1. Introduction
Global internet traffic has been experiencing a steady growth rate of approximately 22% annually, currently surpassing 33 exabytes per day [
1]. This rapid increase is largely driven by the rising demand for high-definition video across various applications, such as video conferencing, security surveillance, medical care, agriculture, forestry, and online video streaming platforms like YouTube and Netflix. Despite advancements in hardware storage and network transmission technologies, the sheer size of uncompressed raw video files continues to pose significant challenges in terms of storage capacity and bandwidth requirements. As a result, video compression has emerged as a critical area of research, focused on developing methods that reduce the volume of video data while preserving as much visual quality as possible after reconstruction.

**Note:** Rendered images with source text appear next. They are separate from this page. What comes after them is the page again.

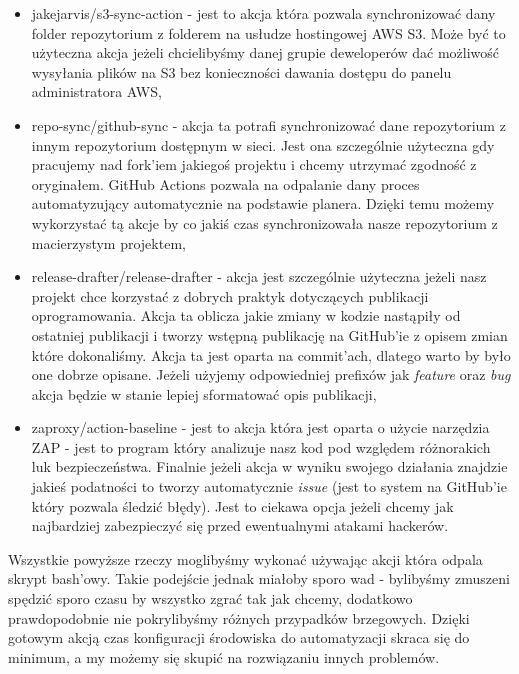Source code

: \begin{itemize}
  \item jakejarvis/s3-sync-action - jest to akcja która pozwala synchronizować dany folder repozytorium z folderem na usłudze hostingowej AWS S3. Może być to użyteczna akcja jeżeli chcielibyśmy danej grupie deweloperów dać możliwość wysyłania plików na S3 bez konieczności dawania dostępu do panelu administratora AWS,
  \item repo-sync/github-sync - akcja ta potrafi synchronizować dane repozytorium z innym repozytorium dostępnym w sieci. Jest ona szczególnie użyteczna gdy pracujemy nad fork'iem jakiegoś projektu i chcemy utrzymać zgodność z oryginałem. GitHub Actions pozwala na odpalanie dany proces automatyzujący automatycznie na podstawie planera. Dzięki temu możemy wykorzystać tą akcje by co jakiś czas synchronizowała nasze repozytorium z macierzystym projektem,
  \item release-drafter/release-drafter - akcja jest szczególnie użyteczna jeżeli nasz projekt chce korzystać z dobrych praktyk dotyczących publikacji oprogramowania. Akcja ta oblicza jakie zmiany w kodzie nastąpiły od ostatniej publikacji i tworzy wstępną publikację na GitHub'ie z opisem zmian które dokonaliśmy. Akcja ta jest oparta na commit'ach, dlatego warto by było one dobrze opisane. Jeżeli użyjemy odpowiedniej prefixów jak \textit{feature} oraz \textit{bug} akcja będzie w stanie lepiej sformatować opis publikacji,
  \item zaproxy/action-baseline - jest to akcja która jest oparta o użycie narzędzia ZAP - jest to program który analizuje nasz kod pod względem różnorakich luk bezpieczeństwa. Finalnie jeżeli akcja w wyniku swojego działania znajdzie jakieś podatności to tworzy automatycznie \textit{issue} (jest to system na GitHub'ie który pozwala śledzić błędy). Jest to ciekawa opcja jeżeli chcemy jak najbardziej zabezpieczyć się przed ewentualnymi atakami hackerów.
\end{itemize}
Wszystkie powyższe rzeczy moglibyśmy wykonać używając akcji która odpala skrypt bash'owy. Takie podejście jednak miałoby sporo wad - bylibyśmy zmuszeni spędzić sporo czasu by wszystko zgrać tak jak chcemy, dodatkowo prawdopodobnie nie pokrylibyśmy różnych przypadków brzegowych. Dzięki gotowym akcją czas konfiguracji środowiska do automatyzacji skraca się do minimum, a my możemy się skupić na rozwiązaniu innych problemów.

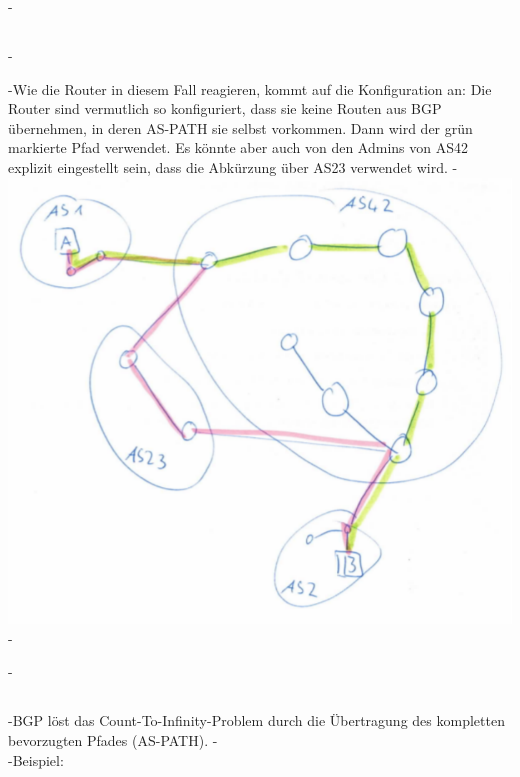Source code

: \documentclass[a4paper,
			llpt,
			solution,
			accentcolor=tud2d,
			colorbacktitle
			]
			{tudexercise}
\newcommand{\8}{$\infty$}
\begin{document}
-\subsection{}
-\begin{multicols}{2}
-Wie die Router in diesem Fall reagieren, kommt auf die Konfiguration an: Die Router sind vermutlich so konfiguriert, dass sie keine Routen aus BGP übernehmen, in deren AS-PATH sie selbst vorkommen. Dann wird der grün markierte Pfad verwendet. Es könnte aber auch von den Admins von AS42 explizit eingestellt sein, dass die Abkürzung über AS23 verwendet wird. \vfill \columnbreak
-\includegraphics[scale=0.5]{4_3_2.pdf}
-\end{multicols}
-\subsection{}
-BGP löst das Count-To-Infinity-Problem durch die Übertragung des kompletten bevorzugten Pfades (AS-PATH).
-\\
-Beispiel:
\end{document}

Traditionally, video encoding has relied on techniques such as the discrete cosine transform (DCT) [
2] and predictive coding across spatial and temporal domains. However, deep learning-based video compression algorithms offer considerable advantages, particularly in terms of end-to-end optimization, improved quality retention, and enhanced compression ratios. Prominent works in this domain include learning-based modules for adapting conventional codecs [
3,
4,
5,
6,
7,
8] and end-to-end video compression models [
9,
10,
11,
12,
13,
14,
15,
16]. Moreover, Neural Representations for Video (NeRV), models [
17,
18,
19,
20], which are based on implicit neural representations, have garnered widespread attention due to their simplicity, high adaptability, and exceptionally fast decoding speeds. Notable recent advancements include the Expedite Neural Representation for Videos (E-NeRV) [
18] and Hybrid Neural Representation for Videos (HNeRV) [
19], which offer significant improvements in the efficient reconstruction of video frames with superior quality compared to the original NeRV model [
17].
Although E-NeRV [
18] and HNeRV [
19] have achieved promising results, research on NeRV still faces several limitations and challenges.

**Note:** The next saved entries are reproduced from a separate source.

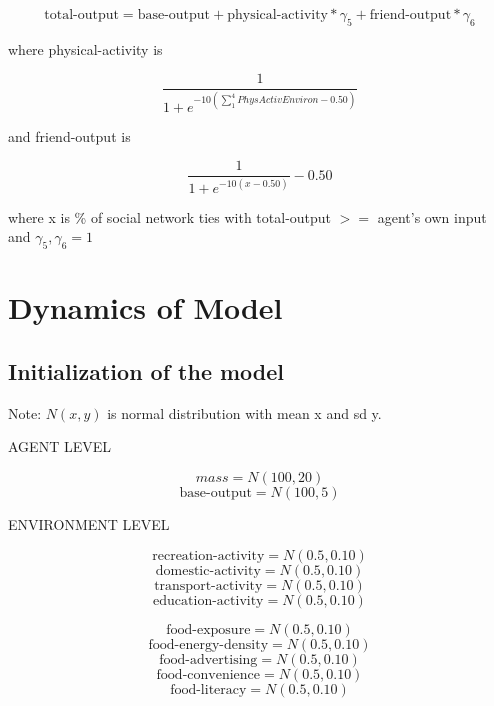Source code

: \documentclass[12pt]{article}
\begin{document}
\begin{equation}
\text{total-output} = \text{base-output} + \text{physical-activity}*\gamma_5 + \text{friend-output}*\gamma_6
\end{equation}

where  physical-activity is

\begin{equation}
\frac{1}{1 + e^{-10(\sum_{1}^{4}PhysActivEnviron - 0.50)}}
\end{equation}

and friend-output is

\begin{equation}
\frac{1}{1 + e^{-10(x - 0.50)}} - 0.50
\end{equation}


where x is \% of social network ties with total-output $>=$ agent's own input and $\gamma_5, \gamma_6 = 1$


\section{Dynamics of Model}

\subsection{Initialization of the model}

Note: $N(x,y)$ is normal distribution with mean x and sd y.

AGENT LEVEL

$$ mass = N(100, 20)$$
$$ \text{base-output} = N(100, 5)$$

ENVIRONMENT LEVEL

$$ \text{recreation-activity} = N(0.5, 0.10) $$
$$ \text{domestic-activity} = N(0.5, 0.10) $$
$$ \text{transport-activity} = N(0.5, 0.10) $$
$$ \text{education-activity} = N(0.5, 0.10) $$

$$ \text{food-exposure} = N(0.5, 0.10) $$
$$ \text{food-energy-density} = N(0.5, 0.10) $$
$$ \text{food-advertising} = N(0.5, 0.10) $$
$$ \text{food-convenience} = N(0.5, 0.10) $$
$$ \text{food-literacy} = N(0.5, 0.10) $$
\end{document}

Firstly, while both E-NeRV [
18] and HNeRV [
19] achieve marginal improvements by adjusting the number of channels in NeRV blocks, their superior performance primarily arises from the optimization of the input embeddings in the NeRV network. In [
17], Chen et al. used frame indices, which are simple scalar values, as temporal input embeddings. E-NeRV [
18] further enhanced this approach by incorporating spatial coordinates as spatial embeddings. HNeRV [
19] enriches the spatial embeddings by extracting feature maps from the ground-truth video images, employing ConvNeXt [
21] (a regular Convolutional Neural Network (CNN)) as an encoder. While improving the quality of input embeddings is a highly effective strategy for enhancing model performance, increasing the efficiency of the NeRV block itself remains a critical concern.
Secondly, the current best-performing model, HNeRV [
19], exhibits limitations in generating visually coherent images, leading to the loss of texture and edges.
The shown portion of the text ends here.